Nouvelles: projet de préservation du homard à St.FX


5 février 2020

En 2017, nous avons publié un article sur les recherches de M. Shah Razul, professeur de chimie à St. Francis Xavier, visant à améliorer le goût du homard congelé.

Déçu par la qualité du homard congelé qu’il avait acheté pour un repas en famille, M. Razul s’est fait une réflexion qui revient souvent chez les innovateurs : « Il doit y avoir moyen de faire mieux! »

C’est ainsi qu’il s’est lancé dans l’élaboration d’une nouvelle technique de congélation qui permettrait de préserver plus longtemps le goût de fraîcheur des produits surgelés, en l’occurrence celui du homard.

La dernière fois que nous avons fait le compte-rendu des travaux de M. Razul, ce dernier se préparait à une étude d’un an et demi auprès du public pour s’assurer que son innovation passerait l’épreuve la plus importante de toutes — l’épreuve du goût.

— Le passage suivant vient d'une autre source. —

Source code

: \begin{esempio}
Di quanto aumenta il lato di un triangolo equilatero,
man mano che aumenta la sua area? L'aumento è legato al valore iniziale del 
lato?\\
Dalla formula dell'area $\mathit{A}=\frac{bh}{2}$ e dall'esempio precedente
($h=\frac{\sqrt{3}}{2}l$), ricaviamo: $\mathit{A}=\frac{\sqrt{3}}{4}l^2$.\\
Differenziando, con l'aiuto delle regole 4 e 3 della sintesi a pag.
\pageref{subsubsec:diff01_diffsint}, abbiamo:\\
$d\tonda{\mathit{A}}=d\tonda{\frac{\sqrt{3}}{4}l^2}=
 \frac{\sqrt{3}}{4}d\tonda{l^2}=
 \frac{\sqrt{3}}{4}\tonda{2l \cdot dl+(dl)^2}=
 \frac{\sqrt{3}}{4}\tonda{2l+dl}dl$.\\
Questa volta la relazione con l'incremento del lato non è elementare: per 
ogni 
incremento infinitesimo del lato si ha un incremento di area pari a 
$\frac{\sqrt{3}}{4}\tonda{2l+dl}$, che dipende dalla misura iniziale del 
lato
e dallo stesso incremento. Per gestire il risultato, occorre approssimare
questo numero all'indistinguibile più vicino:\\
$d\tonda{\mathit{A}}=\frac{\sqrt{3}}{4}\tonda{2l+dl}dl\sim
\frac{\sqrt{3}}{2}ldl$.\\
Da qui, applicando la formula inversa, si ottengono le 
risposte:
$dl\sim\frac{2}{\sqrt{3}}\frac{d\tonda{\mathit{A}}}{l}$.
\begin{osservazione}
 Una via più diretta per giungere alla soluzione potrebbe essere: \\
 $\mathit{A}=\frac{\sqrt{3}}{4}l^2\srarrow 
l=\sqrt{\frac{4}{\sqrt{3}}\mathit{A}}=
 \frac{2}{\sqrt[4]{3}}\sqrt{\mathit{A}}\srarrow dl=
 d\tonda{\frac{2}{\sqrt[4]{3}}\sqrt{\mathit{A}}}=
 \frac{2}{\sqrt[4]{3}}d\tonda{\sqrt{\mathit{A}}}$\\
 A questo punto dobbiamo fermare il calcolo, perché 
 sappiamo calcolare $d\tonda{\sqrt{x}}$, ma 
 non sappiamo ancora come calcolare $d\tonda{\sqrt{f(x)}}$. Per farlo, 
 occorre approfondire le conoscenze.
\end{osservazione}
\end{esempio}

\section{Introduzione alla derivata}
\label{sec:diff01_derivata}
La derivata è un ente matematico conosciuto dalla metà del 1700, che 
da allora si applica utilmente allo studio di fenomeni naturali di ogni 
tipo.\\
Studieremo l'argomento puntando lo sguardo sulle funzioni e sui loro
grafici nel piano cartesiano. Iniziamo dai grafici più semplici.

Le projet, financé par le programme de mobilisation en faveur de l’innovation de Springboard (validation de principe) et réalisé en collaboration avec des chercheurs du centre de recherche sensorielle sur l’alimentation de l’Université Acadia, a pris fin après avoir donné d’excellents résultats.

Et selon un récent article de la CBC, l’innovation fonctionne!

Les recherches ont permis de créer ce qu’on appelle un système de préservation des fruits de mer. Il a été prouvé que ce système prolonge la durée de conservation, améliore le goût et la texture et réduit ou élimine les pertes par égouttement et par cuisson. Il est idéal pour le homard : les composés naturels sont concentrés et réintroduits dans le crustacé cru ou cuit avant la congélation.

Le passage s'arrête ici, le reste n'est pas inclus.